Unlike other games you may have played, you have no choice as to whether or not you use an equipment card. If you pick it (which is optional), you equip it and use it whether or not you really want to. Plus in both the White deck and the Black deck there are some Single-Use cards which MUST be played Immediately and can be totally nasty, such as Dynamite, which makes you roll the dice and all characters on the space that has the number that you rolled gets 3 points of damage, including you if you happen to be on that space. So if you are one of those people that whine about how hard it is to heal when playing Talisman, we don't want you playing this game with us, because everyone is going to get hit, and nearly everyone is going to die and, at the rate of about 2 or 3 points of damage a pop, it's going to happen really fast. The box says that the game takes 60 minutes. I'd say that it is closer to about 5 minutes per player - at least the way we play.

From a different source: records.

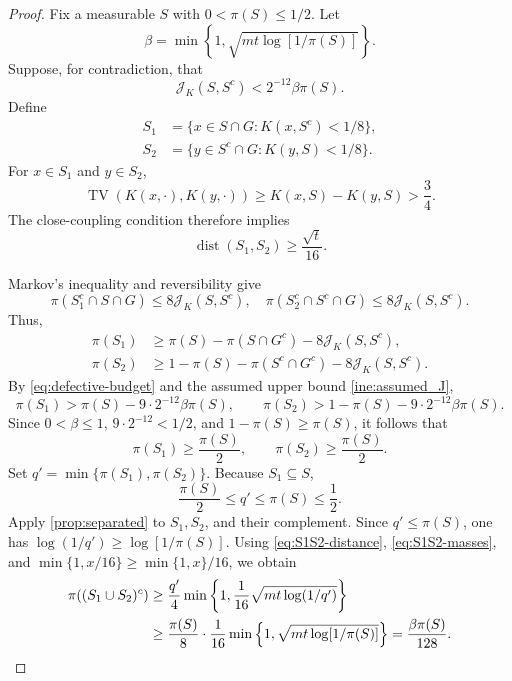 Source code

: \documentclass[11pt]{article}
\newcommand{\TV}{\operatorname{TV}}
\newcommand{\1}{\mathbf 1}
\begin{document}
	\begin{proof}
		Fix a measurable \(S\) with \(0<\pi(S)\leq1/2\).  Let
		\[
		\beta=\min\left\{1,\sqrt{mt\log[1/\pi(S)]}\right\}.
		\]
		Suppose, for contradiction, that
		\begin{equation} \label{ine:assumed_J}
			\mathcal{J}_K(S,S^c)< 2^{-12}  \beta \pi(S).
		\end{equation}
		Define
		\[
		\begin{aligned}
			S_1&=\{x\in S\cap G:K(x,S^c)< 1/8 \},\\
			S_2&=\{y\in S^c\cap G:K(y,S)< 1/8 \}.
		\end{aligned}
		\]
		For \(x\in S_1\) and \(y\in S_2\),
		\[
		\TV(K(x,\cdot),K(y,\cdot))
		\geq K(x,S)-K(y,S)> \frac34 .
		\]
		The close-coupling condition therefore implies
		\begin{equation}\label{eq:S1S2-distance}
			\operatorname{dist}(S_1,S_2)\geq\frac{\sqrt{t}}{16}.
		\end{equation}
		
		Markov's inequality and reversibility give
		\begin{equation} \label{ine:Markov}
			\pi(S_1^c \cap S \cap G) \leq 8 \mathcal{J}_K(S,S^c), \quad \pi(S_2^c \cap S^c \cap G) \leq 8 \mathcal{J}_K(S,S^c).
		\end{equation}
		Thus,
		\[
		\begin{aligned}
			\pi(S_1)
			&\geq \pi(S)-\pi(S\cap G^c)-8\mathcal{J}_K(S,S^c),\\
			\pi(S_2)
			&\geq1-\pi(S)-\pi(S^c\cap G^c)-8\mathcal{J}_K(S,S^c).
		\end{aligned}
		\]
		By \eqref{eq:defective-budget} and the assumed upper bound \eqref{ine:assumed_J},
		\[
		\pi(S_1)
		>\pi(S)- 9\cdot2^{-12}  \beta \pi(S),
		\qquad
		\pi(S_2)
		>1-\pi(S)- 9\cdot2^{-12}  \beta \pi(S).
		\]
		Since \(0<\beta\leq1\), \( 9\cdot2^{-12} <1/2\), and
		\(1-\pi(S) \geq \pi(S)\), it follows that
		\begin{equation}\label{eq:S1S2-masses}
			\pi(S_1)\geq\frac{\pi(S)}{2},
			\qquad
			\pi(S_2)\geq\frac{\pi(S)}{2}.
		\end{equation}
		Set
		\(q'=\min\{\pi(S_1),\pi(S_2)\}\).  Because \(S_1\subseteq S\),
		\[
		\frac{\pi(S)}{2}\leq q'\leq \pi(S) \leq\frac12.
		\]
		Apply \cref{prop:separated} to \(S_1,S_2\), and their complement.  Since
		\(q'\leq \pi(S)\), one has \(\log(1/q')\geq\log[1/\pi(S)]\).  Using
		\eqref{eq:S1S2-distance}, \eqref{eq:S1S2-masses}, and
		\(\min\{1,x/16\}\geq\min\{1,x\}/16\), we obtain
		\begin{align}
			\pi((S_1\cup S_2)^c)
			&\geq\frac{q'}4
			\min\left\{1,\frac1{16}\sqrt{mt\log(1/q')}\right\}\notag\\
			&\geq\frac{\pi(S)}{8}\cdot\frac1{16}
			\min\left\{1,\sqrt{mt\log[1/\pi(S)]}\right\}
			=\frac{\beta \pi(S)}{128}.
			\label{eq:defective-lower-complement}
		\end{align}
		

\end{proof}
\end{document}
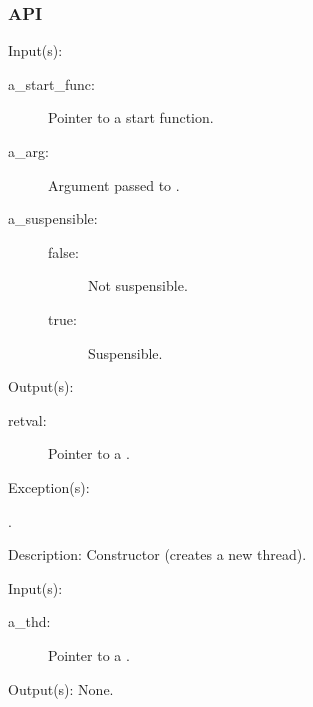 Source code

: \subsubsection{API}
\begin{capi}
\label{thd_new}
	\begin{capilist}
	\item[Input(s): ]
		\begin{description}\item[]
		\item[a\_start\_func: ] Pointer to a start function.
		\item[a\_arg: ] Argument passed to .
		\item[a\_suspensible: ]
		\begin{description}\item[]
			\item[false: ] Not suspensible.
			\item[true: ] Suspensible.
		\end{description}
		\end{description}
	\item[Output(s): ]
		\begin{description}\item[]
		\item[retval: ] Pointer to a .
		\end{description}
	\item[Exception(s): ]
		\begin{description}\item[]
		\item[.]
		\end{description}
	\item[Description: ]
		Constructor (creates a new thread).
	\end{capilist}
\label{thd_delete}
	\begin{capilist}
	\item[Input(s): ]
		\begin{description}\item[]
		\item[a\_thd: ] Pointer to a \classname{thd}.
		\end{description}
	\item[Output(s): ] None.

\end{capilist}
\end{capi}
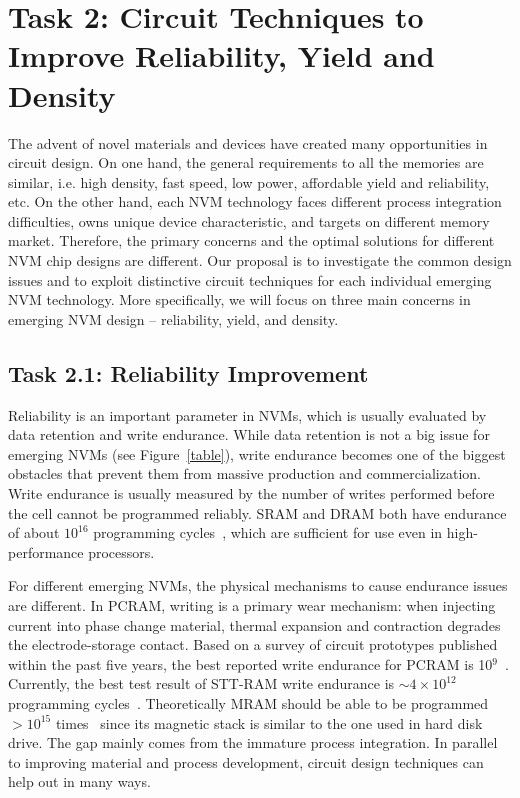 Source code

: 
\section{Task 2: Circuit Techniques to Improve Reliability, Yield and Density}
The advent of novel materials and devices have created many opportunities in circuit design. On one hand, the general requirements to all the memories are similar, i.e. high density, fast speed, low power, affordable yield and reliability, etc. On the other hand, each NVM technology faces different process integration difficulties, owns unique device characteristic, and targets on different memory market. Therefore, the primary concerns and the optimal solutions for different NVM chip designs are different. Our proposal is to investigate the common design issues and to exploit distinctive circuit techniques for each individual emerging NVM technology. More specifically, we will focus on three main concerns in emerging NVM design -- reliability, yield, and density.

\subsection{Task 2.1: Reliability Improvement}
Reliability is an important parameter in NVMs, which is usually evaluated by data retention and write endurance. While data retention is not a big issue for emerging NVMs (see Figure~\ref{table}), write endurance becomes one of the biggest obstacles that prevent them from massive production and commercialization. Write endurance is usually measured by the number of writes performed before the cell cannot be programmed reliably. SRAM and DRAM both have endurance of about $10^{16}$ programming cycles~\cite{ITRS07}, which are sufficient for use even in high-performance processors.

For different emerging NVMs, the physical mechanisms to cause endurance issues are different. In PCRAM, writing is a primary wear mechanism: when injecting current into phase change material, thermal expansion and contraction degrades the electrode-storage contact. Based on a survey of circuit prototypes published within the past five years, the best reported write endurance for PCRAM is 10$^9$~\cite{Lee09}. Currently, the best test result of STT-RAM write endurance is $\sim4\times10^{12}$ programming cycles~\cite{Diao07}. Theoretically MRAM should be able to be programmed $>10^{15}$ times~\cite{ITRS07} since its magnetic stack is similar to the one used in hard disk drive. The gap mainly comes from the immature process integration. In parallel to improving material and process development, circuit design techniques can help out in many ways.

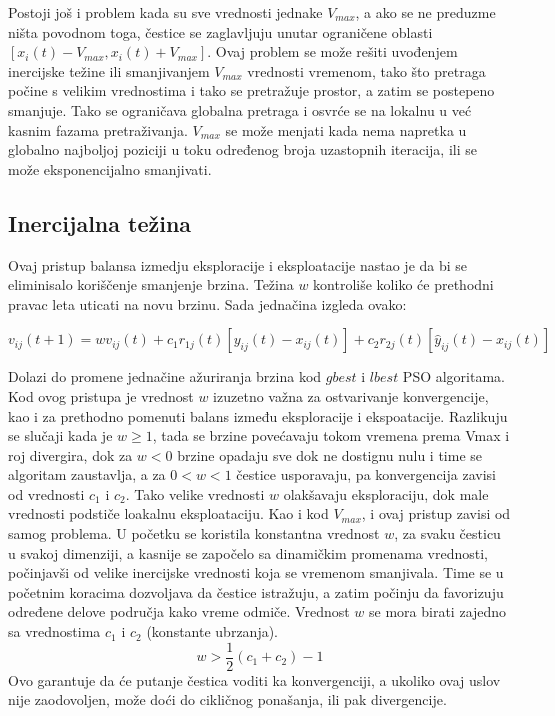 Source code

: \documentclass[a4paper]{article}
\begin{document}
Postoji još i problem kada su sve vrednosti jednake $V_{max}$, a ako se ne preduzme ništa povodnom toga, čestice se zaglavljuju unutar ograničene oblasti $[x_i(t)-V_{max} , x_i(t) + V_{max} ]$.  Ovaj problem se može rešiti uvođenjem inercijske težine ili smanjivanjem  $V_{max}$ vrednosti vremenom, tako što pretraga počine s velikim vrednostima i tako se pretražuje prostor, a zatim se postepeno smanjuje. Tako se ograničava globalna pretraga i osvrće se na lokalnu u već kasnim fazama pretraživanja. $V_{max}$ se može menjati kada nema napretka u globalno najboljoj poziciji u toku određenog broja uzastopnih iteracija, ili se može eksponencijalno smanjivati.

\subsection{Inercijalna težina}
Ovaj pristup balansa izmedju eksploracije i eksploatacije nastao je da bi se eliminisalo koriščenje smanjenje brzina. Težina $w$  kontroliše koliko će prethodni pravac leta uticati na novu brzinu. Sada jednačina izgleda ovako:

\[v_{ij}(t+1) = wv_{ij}(t) + c_1r_{1j}(t)[y_{ij}(t) - x_{ij}(t)] + c_2r_{2j}(t)[\hat{y}_{ij}(t) - x_{ij}(t)] \]

Dolazi do promene jednačine ažuriranja brzina kod $gbest$ i $lbest$ PSO algoritama.
Kod ovog pristupa je vrednost $w$ izuzetno važna za ostvarivanje konvergencije, kao i za prethodno pomenuti balans između eksploracije i ekspoatacije. Razlikuju se slučaji kada je $w ≥ 1$, tada se brzine povećavaju tokom vremena prema Vmax i roj divergira, dok za $w < 0$ brzine opadaju sve dok ne dostignu nulu i time se algoritam zaustavlja, a za $0 < w < 1$ čestice usporavaju, pa konvergencija zavisi od vrednosti $c_1$ i $c_2$. Tako velike vrednosti  $w$ olakšavaju eksploraciju, dok male vrednosti podstiče loakalnu eksploataciju. 
Kao i kod $V_{max}$, i ovaj pristup zavisi od samog problema. U početku se koristila konstantna vrednost $w$, za svaku česticu u svakoj dimenziji, a kasnije se započelo sa dinamičkim promenama vrednosti, počinjavši od velike inercijske vrednosti koja se vremenom smanjivala. Time se u početnim koracima dozvoljava da čestice istražuju, a zatim počinju da favorizuju određene delove područja kako vreme odmiče.
Vrednost $w$ se mora birati zajedno sa vrednostima $c_1$ i $c_2$ (konstante ubrzanja). $$w > \frac{1}{2}(c_1 + c_2) - 1$$ Ovo garantuje da će putanje čestica voditi ka konvergenciji, a ukoliko ovaj uslov nije zaodovoljen, može doći do cikličnog ponašanja, ili pak divergencije.
\end{document}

So, you are thinking, what fun is a game that has you totally randomly killing with little choice. Well maybe not, as totally random death can be fun. However, despite the appearance of few choices, there is one really important choice in this game that you must make on every turn - whether or not to attack. Remember, attacking is optional. The winning conditions are such that players can win even if their character is dead. The character distribution is such that everyone has allies and enemies. The meat of the game is, therefore, in identifying who is your ally so that you can avoid doing damage to them, and who is your enemy, so that you can smack them down at every opportunity.
The way you figure out who is who is by landing upon a space that allows you to pick a green card.
These cards have specific instructions on them, such as "If you are a Hunter, take one point of damage." When you pick a green card, you read it and then pass it to another player who follows the instructions on the card and then discards the green card face down. In this manner, you can begin to determine who is who.
Once you have a few bits of information about a player or two, you may be able to determine if others are your ally or enemy based upon who is attacking whom. However, you must keep in mind that there is one Shadow Character, the Unknown, whose special power is that they can lie when handed a green card. Yep, that's right. You have to determine who is your enemy and who is your ally while taking into consideration that one of the players may be lying. Additionally, the Neutral characters have individual winning conditions which are not necessarily mutually exclusive to any other character's winning conditions, and therefore may negotiate alliances. Finally, you only have tell the truth, unless you are the Unknown, when handed a green card. At all other times you are free to bluff, back stab and lie your ass off. To win, it is really, really important not to kill off your team mate. Therefore it is also important to keep people thinking that you might be their team mate as long as possible. Finally, it is helpful if you can convince your enemies that their team mate is their enemy, so that they kill off their team mate for you. Then, of course, if you just get totally confused, you can just go kamikaze like Douchey Boy and attack everyone.
Shadow Hunters feels a little like Werewolf, Lifeboat, Bang, and Ca$h n' Gun$. The game is all about the art of persuasion, social interaction, bluffing, backstabbing and negotiation. Also, probably a fair amount of cussing, cursing, threatening, trash talking, begging, pleading and name calling. Plus Blood Sucking and whacking each other with a Rusty Ax. What's not to love, especially when it plays up to 8 players in an hour or less.